The Design of Software (CLOSED)

A public forum for discussing the design of software, from the user interface to the code architecture. Now closed.

The "Design of Software" discussion group has been merged with the main Joel on Software discussion group.

The archives will remain online indefinitely.

Database artificial keys ++

Ok, the previous thread seems to have disappeared into personal insults and suggestions of "don't design your database that way", so lets get back to the question...(at least this is what I thought the original poster was asking)

You have a table which looks something like this:

SentenceText          SentenceType
Hello                  h1
world                  h2
it's hot out there    p
in london              p
isn't it              p

Do you keep the SentenceType as h1, h2 and p (and whatever else they can be) or do you create another table of

SentenceTypeID        SentenceType
1                    h1
2                    h2
3                    p

where ID is the primary key (what I would call an artificial key), and there is a unique not null on the type.

My feeling would be to not bother with the second table IF you know the types are stable (i.e. don't change often or at all). If they change every day then yes, maybe a second table - depending on how big the first table is.

Another Contractor...
Thursday, July 20, 2006
Agreed, you wouldn't bother with that other table. UNLESS there was more info you were attaching to h1, p2, etc..
Thursday, July 20, 2006
What I was trying to say before I got sucked into the personal insults thing (my bad, I wouldn't tolerate it from my 7 year old) is that there are really 2 issues here. One, do you store the sentence types in a separate code table, and two, if you do, then do you use a new, artificial key.

The separate table gives you more flexibility, if that's something you want, but creating an artificial key is dubious, if the code value is really unique.
Steve Hirsch Send private email
Thursday, July 20, 2006
I'm a suspicious type myself, so I tend to not depend on "data being unique".  Thus, if I haven't generated the unique key myself (or had it autogenerated for me, I'm not THAT suspicious) then I don't use it as a 'unique key'.

IF you create the separate table, then YOU have control over how the various h1, h2 etc are mapped.  So, if you assign a unique key to each one, you can put in your 'foreign key' columns the value of the unique key YOU have control over.
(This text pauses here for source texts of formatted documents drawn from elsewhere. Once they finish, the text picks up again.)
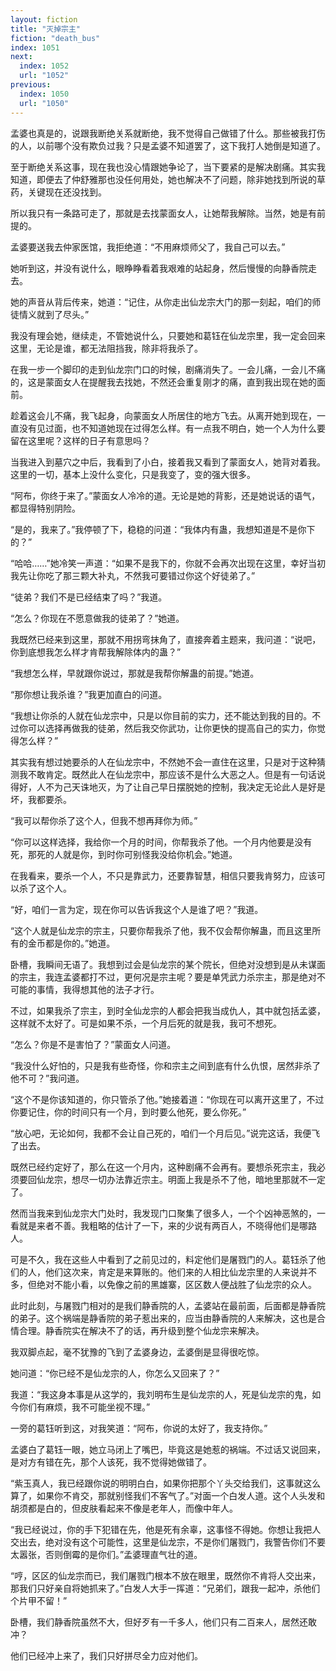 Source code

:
 ```yaml
---
layout: fiction
title: "灭掉宗主"
fiction: "death_bus"
index: 1051
next:
  index: 1052
  url: "1052"
previous:
  index: 1050
  url: "1050"
---
```

孟婆也真是的，说跟我断绝关系就断绝，我不觉得自己做错了什么。那些被我打伤的人，以前哪个没有欺负过我？只是孟婆不知道罢了，这下我打人她倒是知道了。

至于断绝关系这事，现在我也没心情跟她争论了，当下要紧的是解决剧痛。其实我知道，即便去了仲舒雅那也没任何用处，她也解决不了问题，除非她找到所说的草药，关键现在还没找到。

所以我只有一条路可走了，那就是去找蒙面女人，让她帮我解除。当然，她是有前提的。

孟婆要送我去仲家医馆，我拒绝道：“不用麻烦师父了，我自己可以去。”

她听到这，并没有说什么，眼睁睁看着我艰难的站起身，然后慢慢的向静香院走去。

她的声音从背后传来，她道：“记住，从你走出仙龙宗大门的那一刻起，咱们的师徒情义就到了尽头。”

我没有理会她，继续走，不管她说什么，只要她和葛钰在仙龙宗里，我一定会回来这里，无论是谁，都无法阻挡我，除非将我杀了。

在我一步一个脚印的走到仙龙宗门口的时候，剧痛消失了。一会儿痛，一会儿不痛的，这是蒙面女人在提醒我去找她，不然还会重复刚才的痛，直到我出现在她的面前。

趁着这会儿不痛，我飞起身，向蒙面女人所居住的地方飞去。从离开她到现在，一直没有见过面，也不知道她现在过得怎么样。有一点我不明白，她一个人为什么要留在这里呢？这样的日子有意思吗？

当我进入到墓穴之中后，我看到了小白，接着我又看到了蒙面女人，她背对着我。这里的一切，基本上没什么变化，只是我变了，变的强大很多。

“阿布，你终于来了。”蒙面女人冷冷的道。无论是她的背影，还是她说话的语气，都显得特别阴险。

“是的，我来了。”我停顿了下，稳稳的问道：“我体内有蛊，我想知道是不是你下的？”

“哈哈……”她冷笑一声道：“如果不是我下的，你就不会再次出现在这里，幸好当初我先让你吃了那三颗大补丸，不然我可要错过你这个好徒弟了。”

“徒弟？我们不是已经结束了吗？”我道。

“怎么？你现在不愿意做我的徒弟了？”她道。

我既然已经来到这里，那就不用拐弯抹角了，直接奔着主题来，我问道：“说吧，你到底想我怎么样才肯帮我解除体内的蛊？”

“我想怎么样，早就跟你说过，那就是我帮你解蛊的前提。”她道。

“那你想让我杀谁？”我更加直白的问道。

“我想让你杀的人就在仙龙宗中，只是以你目前的实力，还不能达到我的目的。不过你可以选择再做我的徒弟，然后我交你武功，让你更快的提高自己的实力，你觉得怎么样？”

其实我有想过她要杀的人在仙龙宗中，不然她不会一直住在这里，只是对于这种猜测我不敢肯定。既然此人在仙龙宗中，那应该不是什么大恶之人。但是有一句话说得好，人不为己天诛地灭，为了让自己早日摆脱她的控制，我决定无论此人是好是坏，我都要杀。

“我可以帮你杀了这个人，但我不想再拜你为师。”

“你可以这样选择，我给你一个月的时间，你帮我杀了他。一个月内他要是没有死，那死的人就是你，到时你可别怪我没给你机会。”她道。

在我看来，要杀一个人，不只是靠武力，还要靠智慧，相信只要我肯努力，应该可以杀了这个人。

“好，咱们一言为定，现在你可以告诉我这个人是谁了吧？”我道。

“这个人就是仙龙宗的宗主，只要你帮我杀了他，我不仅会帮你解蛊，而且这里所有的金币都是你的。”她道。

卧槽，我瞬间无语了。我想到过会是仙龙宗的某个院长，但绝对没想到是从未谋面的宗主，我连孟婆都打不过，更何况是宗主呢？要是单凭武力杀宗主，那是绝对不可能的事情，我得想其他的法子才行。

不过，如果我杀了宗主，到时全仙龙宗的人都会把我当成仇人，其中就包括孟婆，这样就不太好了。可是如果不杀，一个月后死的就是我，我可不想死。

“怎么？你是不是害怕了？”蒙面女人问道。

“我没什么好怕的，只是我有些奇怪，你和宗主之间到底有什么仇恨，居然非杀了他不可？”我问道。

“这个不是你该知道的，你只管杀了他。”她接着道：“你现在可以离开这里了，不过你要记住，你的时间只有一个月，到时要么他死，要么你死。”

“放心吧，无论如何，我都不会让自己死的，咱们一个月后见。”说完这话，我便飞了出去。

既然已经约定好了，那么在这一个月内，这种剧痛不会再有。要想杀死宗主，我必须要回仙龙宗，想尽一切办法靠近宗主。明面上我是杀不了他，暗地里那就不一定了。

然而当我来到仙龙宗大门处时，我发现门口聚集了很多人，一个个凶神恶煞的，一看就是来者不善。我粗略的估计了一下，来的少说有两百人，不晓得他们是哪路人。

可是不久，我在这些人中看到了之前见过的，料定他们是屠戮门的人。葛钰杀了他们的人，他们这次来，肯定是来算账的。他们来的人相比仙龙宗里的人来说并不多，但绝对不能小看，以免像之前的黑雄寨，区区数人便战胜了仙龙宗的众人。

此时此刻，与屠戮门相对的是我们静香院的人，孟婆站在最前面，后面都是静香院的弟子。这个祸端是静香院的弟子惹出来的，应当由静香院的人来解决，这也是合情合理。静香院实在解决不了的话，再升级到整个仙龙宗来解决。

我双脚点起，毫不犹豫的飞到了孟婆身边，孟婆倒是显得很吃惊。

她问道：“你已经不是仙龙宗的人，你怎么又回来了？”

我道：“我这身本事是从这学的，我刘明布生是仙龙宗的人，死是仙龙宗的鬼，如今你们有麻烦，我不可能坐视不理。”

一旁的葛钰听到这，对我笑道：“阿布，你说的太好了，我支持你。”

孟婆白了葛钰一眼，她立马闭上了嘴巴，毕竟这是她惹的祸端。不过话又说回来，是对方有错在先，那个人该死，我不觉得她做错了。

“紫玉真人，我已经跟你说的明明白白，如果你把那个丫头交给我们，这事就这么算了，如果你不肯交，那就别怪我们不客气了。”对面一个白发人道。这个人头发和胡须都是白的，但皮肤看起来不像是老年人，而像中年人。

“我已经说过，你的手下犯错在先，他是死有余辜，这事怪不得她。你想让我把人交出去，绝对没有这个可能性，这里是仙龙宗，不是你们屠戮门，我警告你们不要太嚣张，否则倒霉的是你们。”孟婆理直气壮的道。

“哼，区区的仙龙宗而已，我们屠戮门根本不放在眼里，既然你不肯将人交出来，那我们只好亲自将她抓来了。”白发人大手一挥道：“兄弟们，跟我一起冲，杀他们个片甲不留！”

卧槽，我们静香院虽然不大，但好歹有一千多人，他们只有二百来人，居然还敢冲？

他们已经冲上来了，我们只好拼尽全力应对他们。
When you do that, you also have control, should somebody generate a 'garbled' h1 ('h1a', say) which doesn't already exist in your table, to decide whether to add it, ask about it, or whatever.  If instead you're automatically using it as its own key (in effect), then there may be no way to detect when bogus 'tags' are seen.  They'll be happily added to your table, with resulting confusion.
Thursday, July 20, 2006
Allan has a point about garbled values - althought that could be cured with a separate table with a list of valid entries and a foreign key constraint - you still don't need the artificial key (OK, you get a silly table with only one column...but at least you don't need to join to it to see the actual values rather than the artificial)...

I also have a concern about indexing and artificial keys - eg you have text strings like h1,h2, p that you map to an artificial key 1,2,3. Now you know you are always searching/sorting on that field (so you always have to join to the key table) - and you often want to do like 'h%'. If you put a clustered index on the field in the data table and it has the text strings in that would definately help - if you put a clustered index on what is effectively a meaningless number then you (I think) lose the benefit of the index on all your sorting when you want to actually see the strings?

(Yes, you'd have a view to recombine and could index that but you've gained a layer of complexity to get back to the original table structure!)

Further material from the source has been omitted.